_WORK TASK_. Supply the number of lines in the data below that hold "bitter", and let that number be the whole answer.

_SOURCE DATA_.
+===+
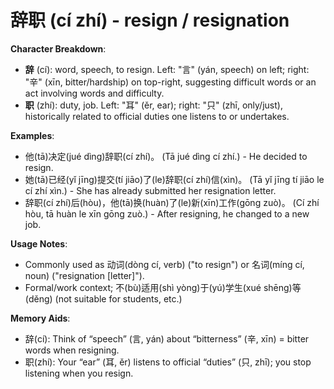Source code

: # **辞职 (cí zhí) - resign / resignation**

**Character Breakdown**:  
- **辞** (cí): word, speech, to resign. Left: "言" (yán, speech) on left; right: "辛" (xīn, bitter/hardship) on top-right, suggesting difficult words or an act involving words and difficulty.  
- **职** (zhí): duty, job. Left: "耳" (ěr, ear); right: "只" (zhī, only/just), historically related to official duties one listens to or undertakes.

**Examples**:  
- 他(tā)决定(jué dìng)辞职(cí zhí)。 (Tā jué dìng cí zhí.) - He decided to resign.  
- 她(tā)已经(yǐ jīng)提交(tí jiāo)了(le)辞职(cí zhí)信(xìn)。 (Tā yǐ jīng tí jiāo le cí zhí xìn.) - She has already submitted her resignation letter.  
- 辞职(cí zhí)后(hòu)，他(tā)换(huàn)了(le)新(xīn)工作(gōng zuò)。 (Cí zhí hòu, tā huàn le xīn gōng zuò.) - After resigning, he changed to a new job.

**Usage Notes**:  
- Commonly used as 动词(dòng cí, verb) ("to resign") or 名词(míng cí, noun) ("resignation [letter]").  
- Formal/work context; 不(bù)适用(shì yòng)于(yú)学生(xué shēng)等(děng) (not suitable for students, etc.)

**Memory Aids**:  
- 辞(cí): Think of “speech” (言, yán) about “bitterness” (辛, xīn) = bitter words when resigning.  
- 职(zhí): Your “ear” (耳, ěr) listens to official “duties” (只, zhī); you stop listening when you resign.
+===+
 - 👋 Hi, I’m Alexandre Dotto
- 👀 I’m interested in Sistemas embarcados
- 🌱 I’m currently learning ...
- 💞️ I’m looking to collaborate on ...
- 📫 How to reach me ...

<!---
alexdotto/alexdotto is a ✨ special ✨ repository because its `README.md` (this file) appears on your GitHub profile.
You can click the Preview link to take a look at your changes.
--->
+===+
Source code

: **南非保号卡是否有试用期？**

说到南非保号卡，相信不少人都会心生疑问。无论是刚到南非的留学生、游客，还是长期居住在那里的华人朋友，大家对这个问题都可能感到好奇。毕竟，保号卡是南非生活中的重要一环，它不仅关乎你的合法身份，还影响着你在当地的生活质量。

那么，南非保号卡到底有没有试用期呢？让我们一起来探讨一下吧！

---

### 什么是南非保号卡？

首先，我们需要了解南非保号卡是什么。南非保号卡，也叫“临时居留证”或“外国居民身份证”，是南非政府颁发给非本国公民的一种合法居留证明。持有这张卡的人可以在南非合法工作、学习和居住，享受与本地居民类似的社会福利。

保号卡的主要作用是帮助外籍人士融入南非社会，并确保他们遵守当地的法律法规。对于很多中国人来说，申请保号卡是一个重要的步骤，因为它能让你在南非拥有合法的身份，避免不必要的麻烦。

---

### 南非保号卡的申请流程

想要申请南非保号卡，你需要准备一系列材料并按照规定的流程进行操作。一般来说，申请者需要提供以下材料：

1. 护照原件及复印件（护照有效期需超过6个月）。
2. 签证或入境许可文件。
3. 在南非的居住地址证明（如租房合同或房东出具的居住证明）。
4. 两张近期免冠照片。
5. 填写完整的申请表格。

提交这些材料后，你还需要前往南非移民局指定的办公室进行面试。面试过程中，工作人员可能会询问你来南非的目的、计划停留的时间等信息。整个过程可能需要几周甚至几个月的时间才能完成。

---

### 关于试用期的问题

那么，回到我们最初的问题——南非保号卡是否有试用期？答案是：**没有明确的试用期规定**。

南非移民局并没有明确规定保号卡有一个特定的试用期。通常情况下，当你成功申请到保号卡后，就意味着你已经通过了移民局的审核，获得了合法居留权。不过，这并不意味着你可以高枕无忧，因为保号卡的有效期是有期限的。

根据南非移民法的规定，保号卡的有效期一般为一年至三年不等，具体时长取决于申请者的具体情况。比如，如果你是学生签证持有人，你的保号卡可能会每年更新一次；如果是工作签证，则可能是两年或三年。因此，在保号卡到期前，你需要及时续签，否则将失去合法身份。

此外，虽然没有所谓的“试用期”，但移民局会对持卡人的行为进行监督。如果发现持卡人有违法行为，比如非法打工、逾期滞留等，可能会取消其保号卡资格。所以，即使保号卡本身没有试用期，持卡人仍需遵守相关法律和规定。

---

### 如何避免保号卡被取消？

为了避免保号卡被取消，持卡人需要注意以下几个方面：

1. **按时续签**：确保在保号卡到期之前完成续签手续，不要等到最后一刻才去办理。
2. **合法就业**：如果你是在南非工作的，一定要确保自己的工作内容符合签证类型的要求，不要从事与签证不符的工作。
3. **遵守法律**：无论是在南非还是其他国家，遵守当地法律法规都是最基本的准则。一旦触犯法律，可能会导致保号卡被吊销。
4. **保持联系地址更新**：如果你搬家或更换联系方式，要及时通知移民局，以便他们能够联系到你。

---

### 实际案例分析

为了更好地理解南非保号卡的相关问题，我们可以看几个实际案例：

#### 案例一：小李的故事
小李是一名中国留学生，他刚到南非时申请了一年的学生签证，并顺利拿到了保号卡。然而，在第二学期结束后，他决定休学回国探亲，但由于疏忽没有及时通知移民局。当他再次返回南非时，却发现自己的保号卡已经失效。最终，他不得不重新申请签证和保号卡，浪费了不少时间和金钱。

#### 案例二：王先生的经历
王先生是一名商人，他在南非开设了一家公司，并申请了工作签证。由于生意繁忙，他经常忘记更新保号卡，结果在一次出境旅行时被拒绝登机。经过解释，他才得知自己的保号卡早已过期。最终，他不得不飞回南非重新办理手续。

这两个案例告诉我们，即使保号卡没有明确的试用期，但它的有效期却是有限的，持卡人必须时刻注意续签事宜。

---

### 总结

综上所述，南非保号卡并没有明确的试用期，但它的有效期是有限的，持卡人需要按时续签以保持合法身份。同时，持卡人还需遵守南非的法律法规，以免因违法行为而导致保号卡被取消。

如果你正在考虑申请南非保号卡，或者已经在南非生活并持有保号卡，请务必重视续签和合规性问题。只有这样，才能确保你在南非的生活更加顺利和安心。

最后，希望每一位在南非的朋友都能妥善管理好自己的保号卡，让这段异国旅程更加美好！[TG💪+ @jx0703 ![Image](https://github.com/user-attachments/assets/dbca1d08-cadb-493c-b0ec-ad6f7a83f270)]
+===+
_COMPLETED TASK_. 2